■ **WHAT YOU SHOULD DO**
Within the records below, find the line containing "The results are". Reproduce it and each line after it exactly, and nothing else.

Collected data
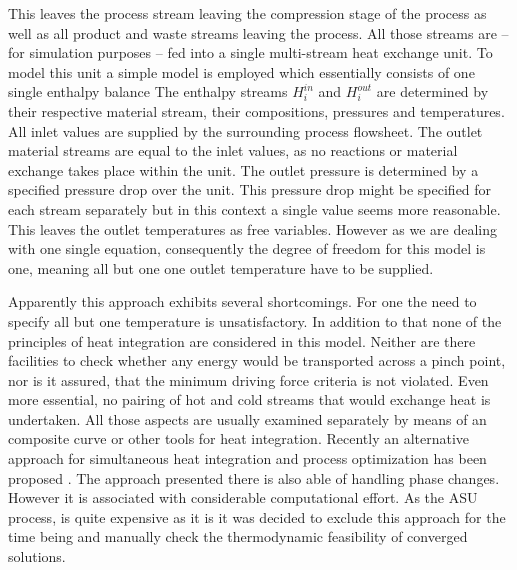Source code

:     This leaves the process stream leaving the compression stage of the process as well as all product and waste streams
    leaving the process. All those streams are -- for simulation purposes -- fed into a single multi-stream heat exchange
    unit. To model this unit a simple model is employed which essentially consists of one single enthalpy balance
    The enthalpy streams $H_i^{in}$ and $H_i^{out}$ are determined by their respective material stream, their compositions,
    pressures and temperatures. All inlet values are supplied by the surrounding process flowsheet. The outlet material streams
    are equal to the inlet values, as no reactions or material exchange takes place within the unit. The outlet pressure 
    is determined by a specified pressure drop over the unit. This pressure drop might be specified for each stream separately
    but in this context a single value seems more reasonable. This leaves the outlet temperatures as free variables. However 
    as we are dealing with one single equation, consequently the degree of freedom for this model is one, meaning all but one
    one outlet temperature have to be supplied. 
    
    Apparently this approach exhibits several shortcomings. For one the need to specify all but one temperature is 
    unsatisfactory. In addition to that none of the principles of heat integration are considered in this model. 
    Neither are there facilities to check whether any energy would be transported across a pinch point, nor is
    it assured, that the minimum driving force criteria is not violated. Even more essential, no pairing of 
    hot and cold streams that would exchange heat is undertaken. All those aspects are usually examined separately 
    by means of an composite curve or other tools for heat integration. Recently an alternative approach for
    simultaneous heat integration and process optimization has been proposed \cite{Kamath.2012}. The approach 
    presented there is also able of handling phase changes. However it is associated with considerable computational 
    effort. As the ASU process, is quite expensive as it is it was decided to exclude this approach for the time being 
    and manually check the thermodynamic feasibility of converged solutions. 



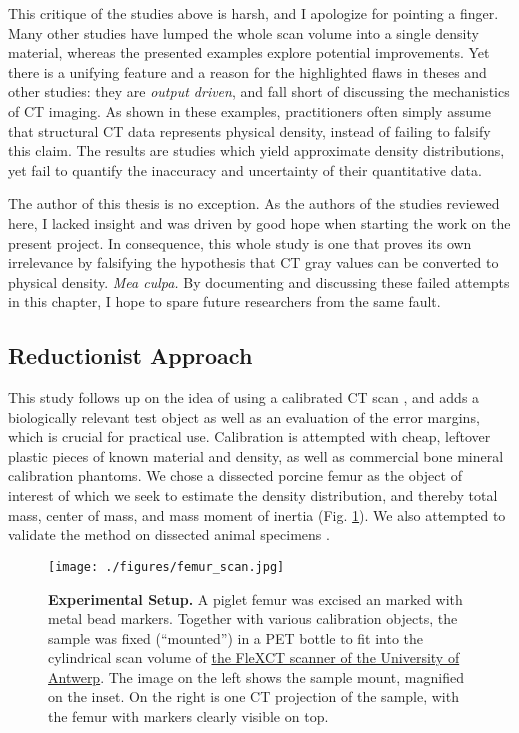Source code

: This critique of the studies above is harsh, and I apologize for pointing a finger.
Many other studies have lumped the whole scan volume into a single density material, whereas the presented examples explore potential improvements.
Yet there is a unifying feature and a reason for the highlighted flaws in theses and other studies: they are \emph{output driven}, and fall short of discussing the mechanistics of CT imaging.
As shown in these examples, practitioners often simply assume that structural CT data represents physical density, instead of failing to falsify this claim.
The results are studies which yield approximate density distributions, yet fail to quantify the inaccuracy and uncertainty of their quantitative data.


The author of this thesis is no exception.
As the authors of the studies reviewed here, I lacked insight and was driven by good hope when starting the work on the present project.
In consequence, this whole study is one that proves its own irrelevance by falsifying the hypothesis that CT gray values can be converted to physical density.
\emph{Mea culpa.}
By documenting and discussing these failed attempts in this chapter, I hope to spare future researchers from the same fault.


\subsection{Reductionist Approach}
\label{sec:org53ebda5}
This study follows up on the idea of using a calibrated CT scan \citep{DuPlessis2013}, and adds a biologically relevant test object as well as an evaluation of the error margins, which is crucial for practical use.
Calibration is attempted with cheap, leftover plastic pieces of known material and density, as well as commercial bone mineral calibration phantoms.
We chose a dissected porcine femur as the object of interest of which we seek to estimate the density distribution, and thereby total mass, center of mass, and mass moment of inertia (Fig. \ref{fig:femur_scan}).
We also attempted to validate the method on dissected animal specimens \citep[as][]{Durston2022}.

\begin{figure}[htbp]
\centering
\texttt{[image: ./figures/femur\_scan.jpg]}
\caption{\label{fig:femur_scan}\textbf{Experimental Setup.} A piglet femur was excised an marked with metal bead markers. Together with various calibration objects, the sample was fixed (``mounted'') in a PET bottle to fit into the cylindrical scan volume of \href{https://www.uantwerpen.be/en/research-groups/vision-lab/x-ray-imaging-resear/flexct}{the FleXCT scanner of the University of Antwerp}. The image on the left shows the sample mount, magnified on the inset. On the right is one CT projection of the sample, with the femur with markers clearly visible on top.}
\end{figure}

■ **OUTPUT OF THE TASK**
The results are studies which yield approximate density distributions, yet fail to quantify the inaccuracy and uncertainty of their quantitative data.


The author of this thesis is no exception.
As the authors of the studies reviewed here, I lacked insight and was driven by good hope when starting the work on the present project.
In consequence, this whole study is one that proves its own irrelevance by falsifying the hypothesis that CT gray values can be converted to physical density.
\emph{Mea culpa.}
By documenting and discussing these failed attempts in this chapter, I hope to spare future researchers from the same fault.


\subsection{Reductionist Approach}
\label{sec:org53ebda5}
This study follows up on the idea of using a calibrated CT scan \citep{DuPlessis2013}, and adds a biologically relevant test object as well as an evaluation of the error margins, which is crucial for practical use.
Calibration is attempted with cheap, leftover plastic pieces of known material and density, as well as commercial bone mineral calibration phantoms.
We chose a dissected porcine femur as the object of interest of which we seek to estimate the density distribution, and thereby total mass, center of mass, and mass moment of inertia (Fig. \ref{fig:femur_scan}).
We also attempted to validate the method on dissected animal specimens \citep[as][]{Durston2022}.

\begin{figure}[htbp]
\centering
\texttt{[image: ./figures/femur\_scan.jpg]}
\caption{\label{fig:femur_scan}\textbf{Experimental Setup.} A piglet femur was excised an marked with metal bead markers. Together with various calibration objects, the sample was fixed (``mounted'') in a PET bottle to fit into the cylindrical scan volume of \href{https://www.uantwerpen.be/en/research-groups/vision-lab/x-ray-imaging-resear/flexct}{the FleXCT scanner of the University of Antwerp}. The image on the left shows the sample mount, magnified on the inset. On the right is one CT projection of the sample, with the femur with markers clearly visible on top.}
\end{figure}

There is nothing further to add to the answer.